I am using the fuzzywuzzy library to match strings in a reference list using Levenshtein Distance. I want to apply this function to a series, matching each value of the series to a value in a reference list, if the value of the series matches the value in the reference list at a defined ratio, it either returns the value in the series (original) or the value in the reference list.
The function looks like this:
from fuzzywuzzy import fuzz
ref_list = ['SOBEYS', 'WHOLE FOODS', 'FOODLAND', 'LOBLAWS', 'SAFEWAY']
def clean(row, ref_list):
for ref in ref_list:
simil = fuzz.ratio(row, ref)
if (simil > 35):
return ref
elif (simil < 25):
return row
I created this test dataframe and it works fine. But I get the TypeError: object of type 'float' has no len()
when I apply it to the whole dataset.
I can't figure out why it works in the sample dataset I created and not in the whole (original) dataset.

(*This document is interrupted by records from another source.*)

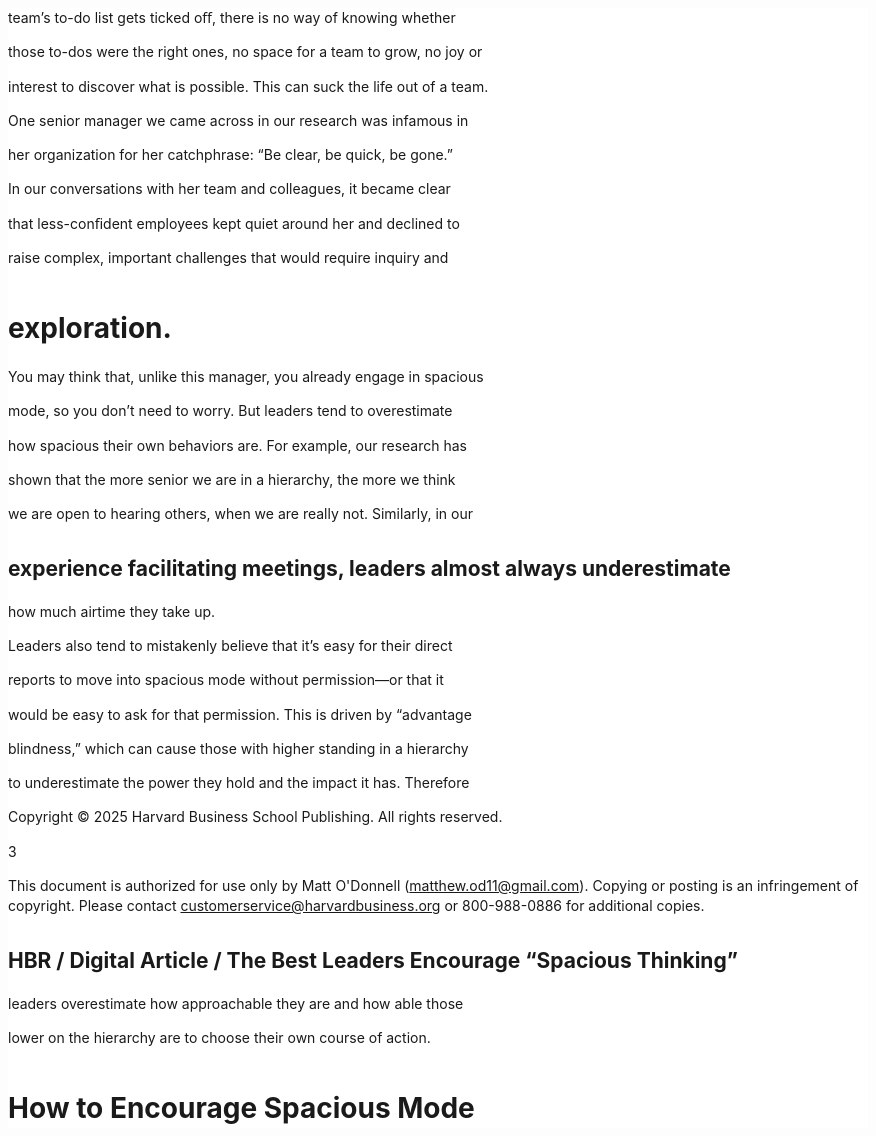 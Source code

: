 team’s to-do list gets ticked oﬀ, there is no way of knowing whether

those to-dos were the right ones, no space for a team to grow, no joy or

interest to discover what is possible. This can suck the life out of a team.

One senior manager we came across in our research was infamous in

her organization for her catchphrase: “Be clear, be quick, be gone.”

In our conversations with her team and colleagues, it became clear

that less-conﬁdent employees kept quiet around her and declined to

raise complex, important challenges that would require inquiry and

# exploration.

You may think that, unlike this manager, you already engage in spacious

mode, so you don’t need to worry. But leaders tend to overestimate

how spacious their own behaviors are. For example, our research has

shown that the more senior we are in a hierarchy, the more we think

we are open to hearing others, when we are really not. Similarly, in our

## experience facilitating meetings, leaders almost always underestimate

how much airtime they take up.

Leaders also tend to mistakenly believe that it’s easy for their direct

reports to move into spacious mode without permission—or that it

would be easy to ask for that permission. This is driven by “advantage

blindness,” which can cause those with higher standing in a hierarchy

to underestimate the power they hold and the impact it has. Therefore

Copyright © 2025 Harvard Business School Publishing. All rights reserved.

3

This document is authorized for use only by Matt O'Donnell (matthew.od11@gmail.com). Copying or posting is an infringement of copyright. Please contact customerservice@harvardbusiness.org or 800-988-0886 for additional copies.

## HBR / Digital Article / The Best Leaders Encourage “Spacious Thinking”

leaders overestimate how approachable they are and how able those

lower on the hierarchy are to choose their own course of action.

# How to Encourage Spacious Mode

Any help is appreciated. Thank you in advance!
lis = ['FOODLAND',
'THORNBURY FOODLAND',
'JOANNE S PLACE NO WED DEL',
'SOBEYS',
'SOBEYS',
'SOBEYS',
'SOBEYS',
'SOBEYS',
'SOBEYS TIMBERLEA',
'SOBEYS']
data = pd.DataFrame(lis, columns=['retailer'])

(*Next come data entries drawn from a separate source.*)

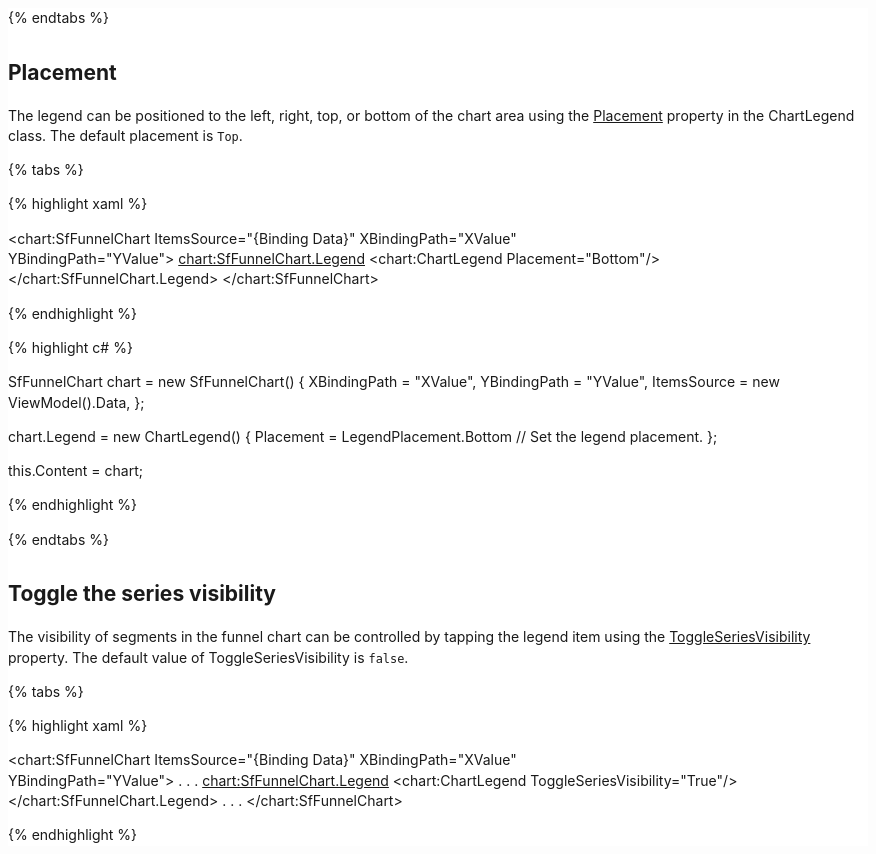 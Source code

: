 {% endtabs %}

## Placement
The legend can be positioned to the left, right, top, or bottom of the chart area using the [Placement](https://help.syncfusion.com/cr/maui-toolkit/Syncfusion.Maui.Toolkit.Charts.ChartLegend.html#Syncfusion_Maui_Toolkit_Charts_ChartLegend_Placement) property in the ChartLegend class. The default placement is `Top`.

{% tabs %}

{% highlight xaml %}

<chart:SfFunnelChart ItemsSource="{Binding Data}" 
                     XBindingPath="XValue"  
                     YBindingPath="YValue">
    <chart:SfFunnelChart.Legend>
        <chart:ChartLegend Placement="Bottom"/>
    </chart:SfFunnelChart.Legend>
</chart:SfFunnelChart>

{% endhighlight %}

{% highlight c# %}

SfFunnelChart chart = new SfFunnelChart()
{
    XBindingPath = "XValue",
    YBindingPath = "YValue",
    ItemsSource = new ViewModel().Data,
};
   
chart.Legend = new ChartLegend()
{ 
    Placement = LegendPlacement.Bottom // Set the legend placement.
};

this.Content = chart;

{% endhighlight %}

{% endtabs %}

## Toggle the series visibility
The visibility of segments in the funnel chart can be controlled by tapping the legend item using the [ToggleSeriesVisibility](https://help.syncfusion.com/cr/maui-toolkit/Syncfusion.Maui.Toolkit.Charts.ChartLegend.html#Syncfusion_Maui_Toolkit_Charts_ChartLegend_ToggleSeriesVisibility) property. The default value of ToggleSeriesVisibility is `false`.

{% tabs %}

{% highlight xaml %}

<chart:SfFunnelChart ItemsSource="{Binding Data}" 
                     XBindingPath="XValue"         
                     YBindingPath="YValue">
    . . .
    <chart:SfFunnelChart.Legend>
        <chart:ChartLegend ToggleSeriesVisibility="True"/>
    </chart:SfFunnelChart.Legend>
    . . .
</chart:SfFunnelChart>

{% endhighlight %}
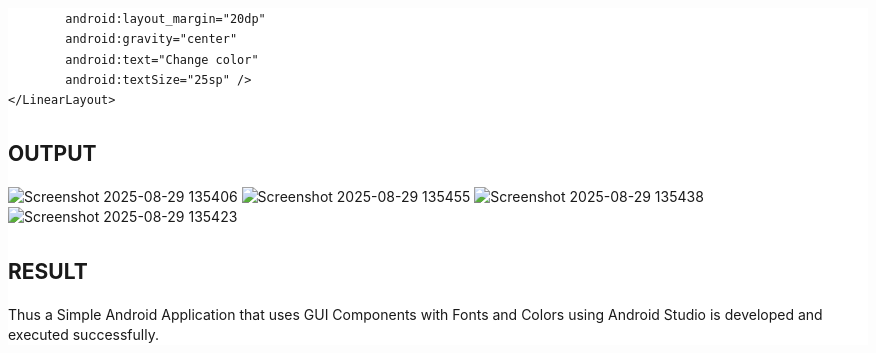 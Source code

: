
 ```
        android:layout_margin="20dp"
        android:gravity="center"
        android:text="Change color"
        android:textSize="25sp" />
</LinearLayout>

```
## OUTPUT 
<img width="381" height="713" alt="Screenshot 2025-08-29 135406" src="https://github.com/user-attachments/assets/b0edba38-90f9-42cc-9bdc-0a51d9334df3" />
<img width="385" height="702" alt="Screenshot 2025-08-29 135455" src="https://github.com/user-attachments/assets/58c458c6-1499-4a8c-8dee-5cea4b196f43" />
<img width="393" height="700" alt="Screenshot 2025-08-29 135438" src="https://github.com/user-attachments/assets/6cb3ecb6-50c3-47e5-b4a4-53882feef56c" />
<img width="388" height="684" alt="Screenshot 2025-08-29 135423" src="https://github.com/user-attachments/assets/8e6aaa86-e889-4e06-a174-5327ec9993b7" />


## RESULT
Thus a Simple Android Application that uses GUI Components with Fonts and Colors using Android Studio is developed and executed successfully.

data['match'] = data['retailer'].apply(lambda x: clean(x, ref_list))
The error seems pretty self explanatory. Here's a way to reproduce it:
# sample data
f = pd.DataFrame({'col': ['SOBEYS ABC', 2.0]})
f['col'].apply(lambda x: fuzz.ratio(x, 'ABC'))
43 @functools.wraps(func)
44 def decorator(*args, **kwargs):
---> 45 if len(args[0]) == 0 or len(args[1]) == 0:
46 return 0
47 return func(*args, **kwargs)
TypeError: object of type 'float' has no len()
Basically, your column as a float value. A way to fix it is by converting it to str
:
data['match'] = data['retailer'].astype(str).apply(lambda x: clean(x, ref_list))